## About this task
Look for the line that has "[i2Biz Overview for" in the material below; please repeat it and every line after it, exactly, up to and including the line that has "Daniel_No Good Options_v200822.pdf)", and nothing else.

## Source records
■ ■ ■ ■

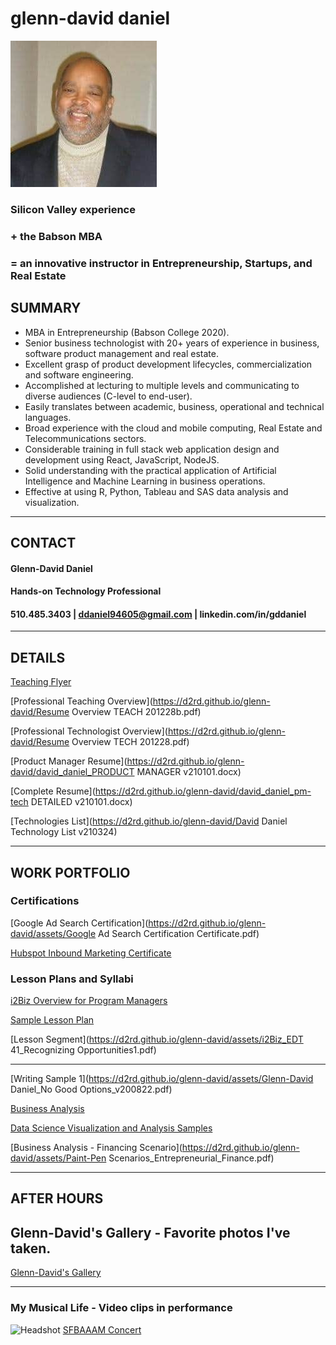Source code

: # glenn-david daniel

![Headshot](./DD-Bizhead_234x234.jpg "Glenn-David Daniel")

### Silicon Valley experience 

### + the Babson MBA 

### = an innovative instructor in Entrepreneurship, Startups, and Real Estate

## SUMMARY
*	MBA in Entrepreneurship (Babson College 2020).
*	Senior business technologist with 20+ years of experience in business, software product management and real estate.
*	Excellent grasp of product development lifecycles, commercialization and software engineering.
*	Accomplished at lecturing to multiple levels and communicating to diverse audiences (C-level to end-user).
*	Easily translates between academic, business, operational and technical languages.  
*	Broad experience with the cloud and mobile computing, Real Estate and Telecommunications sectors.
*	Considerable training in full stack web application design and development using React, JavaScript, NodeJS.
*	Solid understanding with the practical application of Artificial Intelligence and Machine Learning in business operations.
*	Effective at using R, Python, Tableau and SAS data analysis and visualization.

---

## CONTACT
#### Glenn-David Daniel
#### Hands-on Technology Professional
#### 510.485.3403 | ddaniel94605@gmail.com | linkedin.com/in/gddaniel
---

## DETAILS
[Teaching Flyer](https://d2rd.github.io/glenn-david/Glenn-David_Daniel_TEACH_Flyer_v210319.pdf)

[Professional Teaching Overview](https://d2rd.github.io/glenn-david/Resume Overview TEACH 201228b.pdf)

<!-- [Curriculm Vitae](https://d2rd.github.io/glenn-david/) -->

[Professional Technologist Overview](https://d2rd.github.io/glenn-david/Resume Overview TECH 201228.pdf)

[Product Manager Resume](https://d2rd.github.io/glenn-david/david_daniel_PRODUCT MANAGER v210101.docx)

[Complete Resume](https://d2rd.github.io/glenn-david/david_daniel_pm-tech DETAILED v210101.docx)

[Technologies List](https://d2rd.github.io/glenn-david/David Daniel Technology List v210324)

---

## WORK PORTFOLIO
<!-- Links -->
### Certifications
[Google Ad Search Certification](https://d2rd.github.io/glenn-david/assets/Google Ad Search Certification Certificate.pdf)

[Hubspot Inbound Marketing Certificate](https://d2rd.github.io/glenn-david/assets/GDDaniel_Inbound_Marketing_Certificate.pdf)

### Lesson Plans and Syllabi
[i2Biz Overview for Program Managers](https://d2rd.github.io/glenn-david/assets/i2Biz_Program_Overview_2014.pdf)

[Sample Lesson Plan](https://d2rd.github.io/glenn-david/assets/Sample_Lesson_Plan_2014_Glenn-David_Daniel.pdf)

[Lesson Segment](https://d2rd.github.io/glenn-david/assets/i2Biz_EDT 41_Recognizing Opportunities1.pdf)

<!-- [Lecture Overviews](https://d2rd.github.io/glenn-david/) -->

---

[Writing Sample 1](https://d2rd.github.io/glenn-david/assets/Glenn-David Daniel_No Good Options_v200822.pdf)

[Business Analysis](https://d2rd.github.io/glenn-david/)

[Data Science Visualization and Analysis Samples](https://d2rd.github.io/glenn-david/)

<!-- [Sample Developer Projects](https://d2rd.github.io/glenn-david/" Work completed as an apprentice at the Lambda School for Computer Science and Learners Guild.") -->

[Business Analysis - Financing Scenario](https://d2rd.github.io/glenn-david/assets/Paint-Pen Scenarios_Entrepreneurial_Finance.pdf)

---

## AFTER HOURS
## Glenn-David's Gallery - Favorite photos I've taken.
[Glenn-David's Gallery](https://d2rd.github.io/glenn-david/)

<!-- ![Headshot](./assets/videos/DD Lecturing At UC.jpg "Lecturing at Cal")
![Headshot](./assets/videos/DD_Downtown.png "DD Downtown")
![Headshot](./assets/videos/Class_is_Over.jpg "Class is over!")
![Headshot](./assets/videos/Me At Babson Wall 2015 "Babson Wall")
![Headshot](./assets/videos/Grovin_Hard.jpg "Groovin Hard")
![Headshot](./assets/videos/Crotin_on_Hudson_Dam.jpg "Crotin on Hudson Dam NY")
![Headshot](./assets/videos/Serenity_at_Yosemite.jpg "Serenity_at_Yosemite.jpg")
<!-- ![Headshot](./DD-Bizhead_234x234.jpg "Glenn-David Daniel") -->

---

### My Musical Life - Video clips in performance
![Headshot](./assets/videos/Grovin_Hard.jpg "Groovin Hard")
[SFBAAAM Concert](https://d2rd.github.io/glenn-david/assets/videos/David_Solos_at_SFBAAAM_concert_2007.mp4)
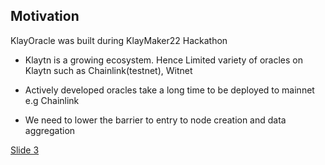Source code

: ## Motivation 

KlayOracle was built during KlayMaker22 Hackathon

* Klaytn is a growing ecosystem. Hence Limited variety of oracles on Klaytn such as Chainlink(testnet), Witnet

* Actively developed oracles take a long time to be deployed to mainnet e.g Chainlink

* We need to lower the barrier to entry to node creation and data aggregation

[Slide 3](https://github.com/alofeoluwafemi/klay-oracle-presentation/blob/master/Slide-3.md)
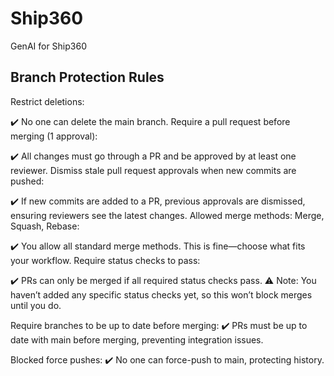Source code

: # Ship360
GenAI for Ship360

## Branch Protection Rules

Restrict deletions:

✔️ No one can delete the main branch.
Require a pull request before merging (1 approval):

✔️ All changes must go through a PR and be approved by at least one reviewer.
Dismiss stale pull request approvals when new commits are pushed:

✔️ If new commits are added to a PR, previous approvals are dismissed, ensuring reviewers see the latest changes.
 Allowed merge methods: Merge, Squash, Rebase:

✔️ You allow all standard merge methods. This is fine—choose what fits your workflow.
Require status checks to pass:

✔️ PRs can only be merged if all required status checks pass.
⚠️ Note: You haven’t added any specific status checks yet, so this won’t block merges until you do.

Require branches to be up to date before merging:
✔️ PRs must be up to date with main before merging, preventing integration issues.

Blocked force pushes:
✔️ No one can force-push to main, protecting history.

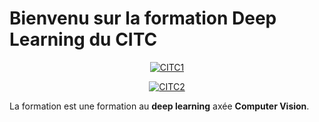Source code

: # Bienvenu sur la formation Deep Learning du CITC

<p align="center">
  <a href="https://iotcluster.fr/"><img src="https://iotcluster.fr/wp-content/uploads/2019/04/LogoCITCHeaderGris-1.png
" alt="CITC1"></a>
</p>

<p align="center">
  <a href="https://iotcluster.fr/"><img src="https://iotcluster.fr/wp-content/uploads/2020/07/Icone_A.png" alt="CITC2"></a>
</p>

La formation est une formation au **deep learning** axée **Computer Vision**.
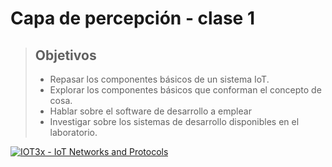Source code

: # Capa de percepción - clase 1

> ## Objetivos
> * Repasar los componentes básicos de un sistema IoT.
> * Explorar los componentes básicos que conforman el concepto de cosa.
> * Hablar sobre el software de desarrollo a emplear
> * Investigar sobre los sistemas de desarrollo disponibles en el laboratorio.

[![IOT3x - IoT Networks and Protocols](https://www.youtube.com/watch?v=ErS2W58StIs)](https://www.youtube.com/watch?v=ErS2W58StIs)

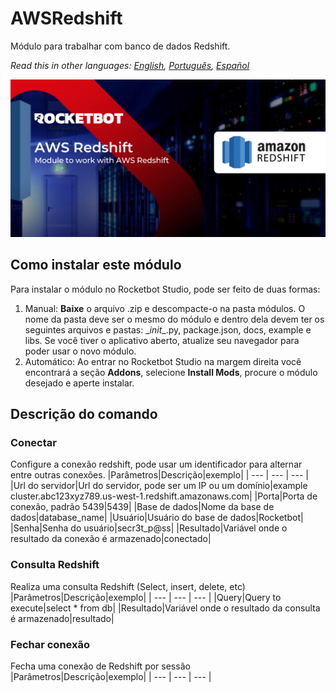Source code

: 



# AWSRedshift
  
Módulo para trabalhar com banco de dados Redshift.  

*Read this in other languages: [English](Manual_AWSRedshift.md), [Português](Manual_AWSRedshift.pr.md), [Español](Manual_AWSRedshift.es.md)*
  
![banner](imgs/Banner_AWSRedshift.png)
## Como instalar este módulo
  
Para instalar o módulo no Rocketbot Studio, pode ser feito de duas formas:
1. Manual: __Baixe__ o arquivo .zip e descompacte-o na pasta módulos. O nome da pasta deve ser o mesmo do módulo e dentro dela devem ter os seguintes arquivos e pastas: \__init__.py, package.json, docs, example e libs. Se você tiver o aplicativo aberto, atualize seu navegador para poder usar o novo módulo.
2. Automático: Ao entrar no Rocketbot Studio na margem direita você encontrará a seção **Addons**, selecione **Install Mods**, procure o módulo desejado e aperte instalar.  


## Descrição do comando

### Conectar
  
Configure a conexão redshift, pode usar um identificador para alternar entre outras conexões.
|Parâmetros|Descrição|exemplo|
| --- | --- | --- |
|Url do servidor|Url do servidor, pode ser um IP ou um domínio|example cluster.abc123xyz789.us-west-1.redshift.amazonaws.com|
|Porta|Porta de conexão, padrão 5439|5439|
|Base de dados|Nome da base de dados|database_name|
|Usuário|Usuário do base de dados|Rocketbot|
|Senha|Senha do usuário|secr3t_p@ss|
|Resultado|Variável onde o resultado da conexão é armazenado|conectado|

### Consulta Redshift
  
Realiza uma consulta Redshift (Select, insert, delete, etc)
|Parâmetros|Descrição|exemplo|
| --- | --- | --- |
|Query|Query to execute|select * from db|
|Resultado|Variável onde o resultado da consulta é armazenado|resultado|

### Fechar conexão
  
Fecha uma conexão de Redshift por sessão
|Parâmetros|Descrição|exemplo|
| --- | --- | --- |

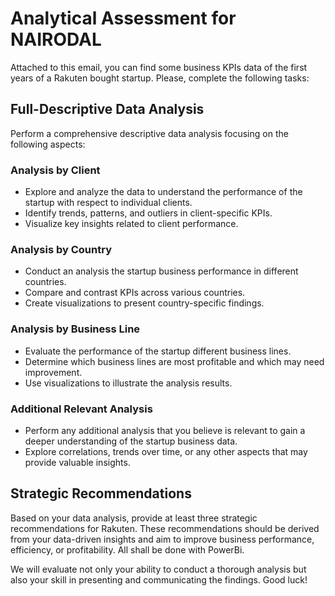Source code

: # Analytical Assessment for NAIRODAL

Attached to this email, you can find some business KPIs data of the first years of a Rakuten bought startup. Please, complete the following tasks:

## Full-Descriptive Data Analysis

Perform a comprehensive descriptive data analysis focusing on the following aspects:

### Analysis by Client

- Explore and analyze the data to understand the performance of the startup with respect to individual clients.
- Identify trends, patterns, and outliers in client-specific KPIs.
- Visualize key insights related to client performance.

### Analysis by Country

- Conduct an analysis the startup business performance in different countries.
- Compare and contrast KPIs across various countries.
- Create visualizations to present country-specific findings.

### Analysis by Business Line

- Evaluate the performance of the startup different business lines.
- Determine which business lines are most profitable and which may need improvement.
- Use visualizations to illustrate the analysis results.

### Additional Relevant Analysis

- Perform any additional analysis that you believe is relevant to gain a deeper understanding of the startup business data.
- Explore correlations, trends over time, or any other aspects that may provide valuable insights.

## Strategic Recommendations

Based on your data analysis, provide at least three strategic recommendations for Rakuten. These recommendations should be derived from your data-driven insights and aim to improve business performance, efficiency, or profitability. All shall be done with PowerBi.

We will evaluate not only your ability to conduct a thorough analysis but also your skill in presenting and communicating the findings. Good luck!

■ ■ ■ ■

## Written response
[i2Biz Overview for Program Managers](https://d2rd.github.io/glenn-david/assets/i2Biz_Program_Overview_2014.pdf)

[Sample Lesson Plan](https://d2rd.github.io/glenn-david/assets/Sample_Lesson_Plan_2014_Glenn-David_Daniel.pdf)

[Lesson Segment](https://d2rd.github.io/glenn-david/assets/i2Biz_EDT 41_Recognizing Opportunities1.pdf)

<!-- [Lecture Overviews](https://d2rd.github.io/glenn-david/) -->

---

[Writing Sample 1](https://d2rd.github.io/glenn-david/assets/Glenn-David Daniel_No Good Options_v200822.pdf)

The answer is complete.